§ Supplied records
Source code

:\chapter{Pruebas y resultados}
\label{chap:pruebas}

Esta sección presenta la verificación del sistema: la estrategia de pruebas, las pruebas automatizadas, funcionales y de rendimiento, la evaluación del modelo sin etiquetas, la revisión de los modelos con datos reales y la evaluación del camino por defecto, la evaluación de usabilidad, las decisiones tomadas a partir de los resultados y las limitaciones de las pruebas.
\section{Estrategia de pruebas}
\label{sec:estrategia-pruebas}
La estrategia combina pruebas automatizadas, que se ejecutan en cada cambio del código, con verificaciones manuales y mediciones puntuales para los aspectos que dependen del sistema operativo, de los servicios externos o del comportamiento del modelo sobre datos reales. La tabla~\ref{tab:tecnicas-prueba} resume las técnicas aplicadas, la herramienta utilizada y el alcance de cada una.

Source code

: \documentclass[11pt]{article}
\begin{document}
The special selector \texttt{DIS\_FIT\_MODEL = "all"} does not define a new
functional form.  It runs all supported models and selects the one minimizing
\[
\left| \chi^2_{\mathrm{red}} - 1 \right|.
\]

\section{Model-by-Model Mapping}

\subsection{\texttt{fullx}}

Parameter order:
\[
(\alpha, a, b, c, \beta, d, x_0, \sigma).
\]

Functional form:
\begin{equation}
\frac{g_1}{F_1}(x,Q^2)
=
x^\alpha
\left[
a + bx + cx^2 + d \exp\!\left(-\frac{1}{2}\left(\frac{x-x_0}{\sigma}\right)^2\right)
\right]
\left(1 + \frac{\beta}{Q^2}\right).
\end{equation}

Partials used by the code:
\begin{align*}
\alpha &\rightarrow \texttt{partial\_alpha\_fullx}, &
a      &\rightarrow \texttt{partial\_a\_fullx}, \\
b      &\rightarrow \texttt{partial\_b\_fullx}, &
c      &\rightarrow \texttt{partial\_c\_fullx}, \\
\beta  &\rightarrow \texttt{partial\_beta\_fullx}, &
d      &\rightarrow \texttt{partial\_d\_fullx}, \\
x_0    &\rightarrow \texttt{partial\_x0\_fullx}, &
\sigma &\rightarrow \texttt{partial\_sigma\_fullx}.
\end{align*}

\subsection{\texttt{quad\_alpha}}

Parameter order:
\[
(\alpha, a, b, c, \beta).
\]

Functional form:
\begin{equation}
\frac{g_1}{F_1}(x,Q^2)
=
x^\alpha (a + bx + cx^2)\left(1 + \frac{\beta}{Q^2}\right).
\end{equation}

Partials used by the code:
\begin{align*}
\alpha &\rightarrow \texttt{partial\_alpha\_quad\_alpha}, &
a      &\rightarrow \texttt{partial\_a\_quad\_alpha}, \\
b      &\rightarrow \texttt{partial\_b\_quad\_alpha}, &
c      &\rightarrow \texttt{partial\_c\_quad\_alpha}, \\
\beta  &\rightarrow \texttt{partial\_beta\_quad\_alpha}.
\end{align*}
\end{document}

§ Work instructions
Write the listing out again in its entirety, exactly.

§ Reply to the exercise
Source code

:\chapter{Pruebas y resultados}
\label{chap:pruebas}

Esta sección presenta la verificación del sistema: la estrategia de pruebas, las pruebas automatizadas, funcionales y de rendimiento, la evaluación del modelo sin etiquetas, la revisión de los modelos con datos reales y la evaluación del camino por defecto, la evaluación de usabilidad, las decisiones tomadas a partir de los resultados y las limitaciones de las pruebas.
\section{Estrategia de pruebas}
\label{sec:estrategia-pruebas}
La estrategia combina pruebas automatizadas, que se ejecutan en cada cambio del código, con verificaciones manuales y mediciones puntuales para los aspectos que dependen del sistema operativo, de los servicios externos o del comportamiento del modelo sobre datos reales. La tabla~\ref{tab:tecnicas-prueba} resume las técnicas aplicadas, la herramienta utilizada y el alcance de cada una.

Source code

: \documentclass[11pt]{article}
\begin{document}
The special selector \texttt{DIS\_FIT\_MODEL = "all"} does not define a new
functional form.  It runs all supported models and selects the one minimizing
\[
\left| \chi^2_{\mathrm{red}} - 1 \right|.
\]

\section{Model-by-Model Mapping}

\subsection{\texttt{fullx}}

Parameter order:
\[
(\alpha, a, b, c, \beta, d, x_0, \sigma).
\]

Functional form:
\begin{equation}
\frac{g_1}{F_1}(x,Q^2)
=
x^\alpha
\left[
a + bx + cx^2 + d \exp\!\left(-\frac{1}{2}\left(\frac{x-x_0}{\sigma}\right)^2\right)
\right]
\left(1 + \frac{\beta}{Q^2}\right).
\end{equation}

Partials used by the code:
\begin{align*}
\alpha &\rightarrow \texttt{partial\_alpha\_fullx}, &
a      &\rightarrow \texttt{partial\_a\_fullx}, \\
b      &\rightarrow \texttt{partial\_b\_fullx}, &
c      &\rightarrow \texttt{partial\_c\_fullx}, \\
\beta  &\rightarrow \texttt{partial\_beta\_fullx}, &
d      &\rightarrow \texttt{partial\_d\_fullx}, \\
x_0    &\rightarrow \texttt{partial\_x0\_fullx}, &
\sigma &\rightarrow \texttt{partial\_sigma\_fullx}.
\end{align*}

\subsection{\texttt{quad\_alpha}}

Parameter order:
\[
(\alpha, a, b, c, \beta).
\]

Functional form:
\begin{equation}
\frac{g_1}{F_1}(x,Q^2)
=
x^\alpha (a + bx + cx^2)\left(1 + \frac{\beta}{Q^2}\right).
\end{equation}

Partials used by the code:
\begin{align*}
\alpha &\rightarrow \texttt{partial\_alpha\_quad\_alpha}, &
a      &\rightarrow \texttt{partial\_a\_quad\_alpha}, \\
b      &\rightarrow \texttt{partial\_b\_quad\_alpha}, &
c      &\rightarrow \texttt{partial\_c\_quad\_alpha}, \\
\beta  &\rightarrow \texttt{partial\_beta\_quad\_alpha}.
\end{align*}
\end{document}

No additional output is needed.